Your objective: Read the data line by line and say how many lines contain the string "later", giving the number alone.

━━ Records shown ━━

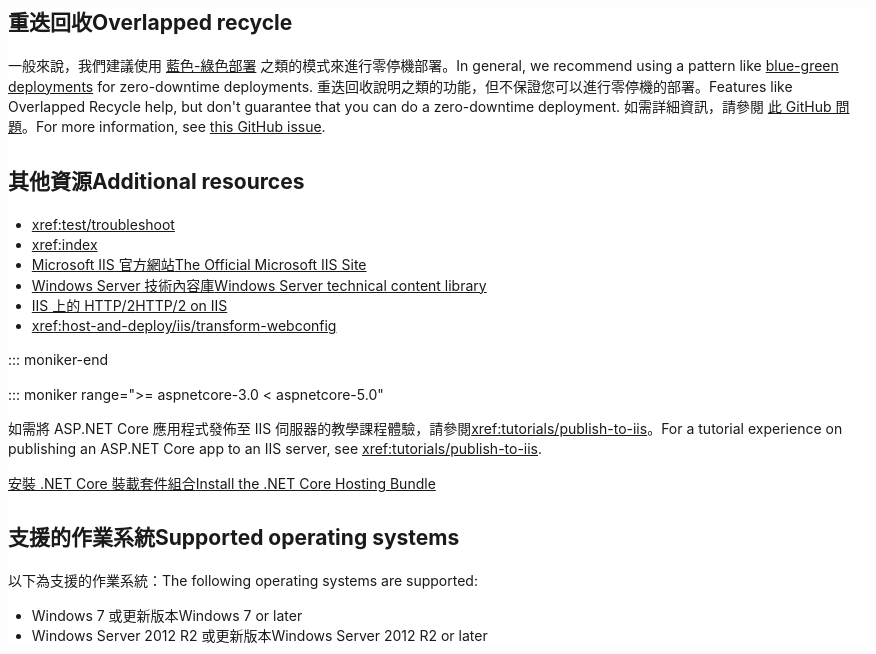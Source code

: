 ## <a name="overlapped-recycle"></a><span data-ttu-id="920bd-125">重迭回收</span><span class="sxs-lookup"><span data-stu-id="920bd-125">Overlapped recycle</span></span>

<span data-ttu-id="920bd-126">一般來說，我們建議使用 [藍色-綠色部署](https://www.martinfowler.com/bliki/BlueGreenDeployment.html) 之類的模式來進行零停機部署。</span><span class="sxs-lookup"><span data-stu-id="920bd-126">In general, we recommend using a pattern like [blue-green deployments](https://www.martinfowler.com/bliki/BlueGreenDeployment.html) for zero-downtime deployments.</span></span> <span data-ttu-id="920bd-127">重迭回收說明之類的功能，但不保證您可以進行零停機的部署。</span><span class="sxs-lookup"><span data-stu-id="920bd-127">Features like Overlapped Recycle help, but don't guarantee that you can do a zero-downtime deployment.</span></span> <span data-ttu-id="920bd-128">如需詳細資訊，請參閱 [此 GitHub 問題](https://github.com/dotnet/aspnetcore/issues/10117)。</span><span class="sxs-lookup"><span data-stu-id="920bd-128">For more information, see [this GitHub issue](https://github.com/dotnet/aspnetcore/issues/10117).</span></span>

## <a name="additional-resources"></a><span data-ttu-id="920bd-129">其他資源</span><span class="sxs-lookup"><span data-stu-id="920bd-129">Additional resources</span></span>

* <xref:test/troubleshoot>
* <xref:index>
* [<span data-ttu-id="920bd-130">Microsoft IIS 官方網站</span><span class="sxs-lookup"><span data-stu-id="920bd-130">The Official Microsoft IIS Site</span></span>](https://www.iis.net/)
* [<span data-ttu-id="920bd-131">Windows Server 技術內容庫</span><span class="sxs-lookup"><span data-stu-id="920bd-131">Windows Server technical content library</span></span>](/windows-server/windows-server)
* [<span data-ttu-id="920bd-132">IIS 上的 HTTP/2</span><span class="sxs-lookup"><span data-stu-id="920bd-132">HTTP/2 on IIS</span></span>](/iis/get-started/whats-new-in-iis-10/http2-on-iis)
* <xref:host-and-deploy/iis/transform-webconfig>

::: moniker-end

::: moniker range=">= aspnetcore-3.0 < aspnetcore-5.0"

<span data-ttu-id="920bd-133">如需將 ASP.NET Core 應用程式發佈至 IIS 伺服器的教學課程體驗，請參閱<xref:tutorials/publish-to-iis>。</span><span class="sxs-lookup"><span data-stu-id="920bd-133">For a tutorial experience on publishing an ASP.NET Core app to an IIS server, see <xref:tutorials/publish-to-iis>.</span></span>

[<span data-ttu-id="920bd-134">安裝 .NET Core 裝載套件組合</span><span class="sxs-lookup"><span data-stu-id="920bd-134">Install the .NET Core Hosting Bundle</span></span>](#install-the-net-core-hosting-bundle)

## <a name="supported-operating-systems"></a><span data-ttu-id="920bd-135">支援的作業系統</span><span class="sxs-lookup"><span data-stu-id="920bd-135">Supported operating systems</span></span>

<span data-ttu-id="920bd-136">以下為支援的作業系統：</span><span class="sxs-lookup"><span data-stu-id="920bd-136">The following operating systems are supported:</span></span>

* <span data-ttu-id="920bd-137">Windows 7 或更新版本</span><span class="sxs-lookup"><span data-stu-id="920bd-137">Windows 7 or later</span></span>
* <span data-ttu-id="920bd-138">Windows Server 2012 R2 或更新版本</span><span class="sxs-lookup"><span data-stu-id="920bd-138">Windows Server 2012 R2 or later</span></span>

━━━

Written solution: 2